Thursday, April 25, 2013

Chinese Lion's Head Meatball

Chinese Lion's Head Meatball is one of my favorite dishes. My grandma would make this for me every time she saw me since she knew that I loved it that much. Funny that I've made Italian meatballs but not the Chinese kind until now. It is just making meatballs with asian seasonings.

Traditionally, these meatballs are supposed to be as big as possible like a lion's head; however, I like to make them smaller since cooking time is shorter for browning them.

Chinese Lion's Head Meatball (Soup)
Prep Time: 20 min     Cook Time: 
1 lb ground pork
1/4 tsp white pepper
1 tsp salt
2 tsp sugar
2 Tbsp cornstarch
2 green onions
2 tsp ginger (minced)
2 tsp soy sauce
2 tsp cooking wine
1 egg
sesame oil (or peanut oil)

In a mixing bowl, put the ground meat in. Add salt, white pepper, sugar, cornstarch, cooking wine, soy sauce, green onions, ginger, and 1 beaten egg. Mix in a circular motion until all of the ingredients are incorporated. Wet your hands, then form the meatballs into the desired size. Traditionally, the lion's heads are to be as big as you can get it. However, it will take more time to cook if your meatballs are too big. I like to keep it to roughly 1.5 - 2 inches in diameter. 

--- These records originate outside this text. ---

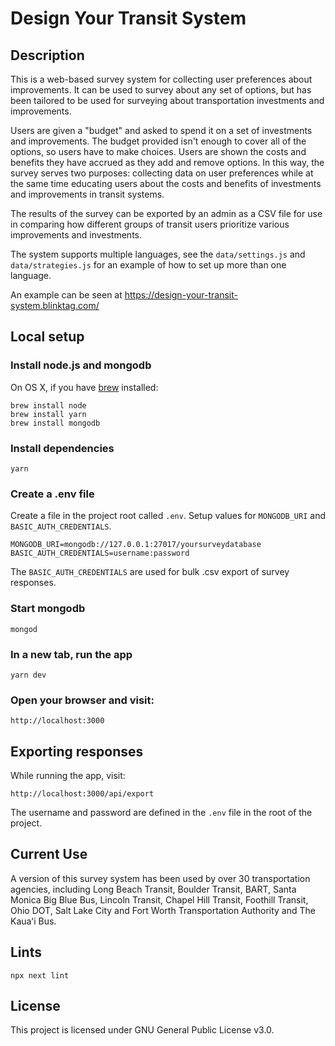 # Design Your Transit System

## Description

This is a web-based survey system for collecting user preferences about improvements. It can be used to survey about any set of options, but has been tailored to be used for surveying about transportation investments and improvements.

Users are given a "budget" and asked to spend it on a set of investments and improvements. The budget provided isn't enough to cover all of the options, so users have to make choices. Users are shown the costs and benefits they have accrued as they add and remove options. In this way, the survey serves two purposes: collecting data on user preferences while at the same time educating users about the costs and benefits of investments and improvements in transit systems.

The results of the survey can be exported by an admin as a CSV file for use in comparing how different groups of transit users prioritize various improvements and investments.

The system supports multiple languages, see the `data/settings.js` and `data/strategies.js` for an example of how to set up more than one language.

An example can be seen at https://design-your-transit-system.blinktag.com/

## Local setup

### Install node.js and mongodb

On OS X, if you have [brew](https://brew.sh/) installed:

    brew install node
    brew install yarn
    brew install mongodb

### Install dependencies

    yarn

### Create a .env file

Create a file in the project root called `.env`. Setup values for `MONGODB_URI` and `BASIC_AUTH_CREDENTIALS`.

    MONGODB_URI=mongodb://127.0.0.1:27017/yoursurveydatabase
    BASIC_AUTH_CREDENTIALS=username:password

The `BASIC_AUTH_CREDENTIALS` are used for bulk .csv export of survey responses.

### Start mongodb

    mongod

### In a new tab, run the app

    yarn dev

### Open your browser and visit:

    http://localhost:3000

## Exporting responses

While running the app, visit:

    http://localhost:3000/api/export

The username and password are defined in the `.env` file in the root of the project.

## Current Use

A version of this survey system has been used by over 30 transportation agencies, including Long Beach Transit, Boulder Transit, BART, Santa Monica Big Blue Bus, Lincoln Transit, Chapel Hill Transit, Foothill Transit, Ohio DOT, Salt Lake City and Fort Worth Transportation Authority and The Kauaʻi Bus.

## Lints

    npx next lint

## License

This project is licensed under GNU General Public License v3.0.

In a pan, pour a couple teaspoons of sesame oil (usually it's peanut oil, but I don't have it on hand). Place the meatballs in the pan after you heat the oil. Brown the meatballs on all sides which takes about 10 minutes. You do not have to fully cook the meatballs since you will be braising it with the napa cabbage later.

To make the soup:

Put two cans of chicken broth in a big pot. Add as much napa cabbage as you like. I put in a whole small head of napa cabbage. Place the meatballs on top of the napa cabbage. If you would like, you can add other things. I cut some bamboo shoot to throw in along with some ginger to for the soup also. You can put mushrooms, etc. Braise on medium heat for about half an hour.

If you would like glass noodles, soak the clear noodles in a bowl with water for half an hour. Drain the noodles. Add them last when you are about done cooking.

I used lean ground pork. For a more authentic Chinese Lion's Head Meatball, use fattier meat.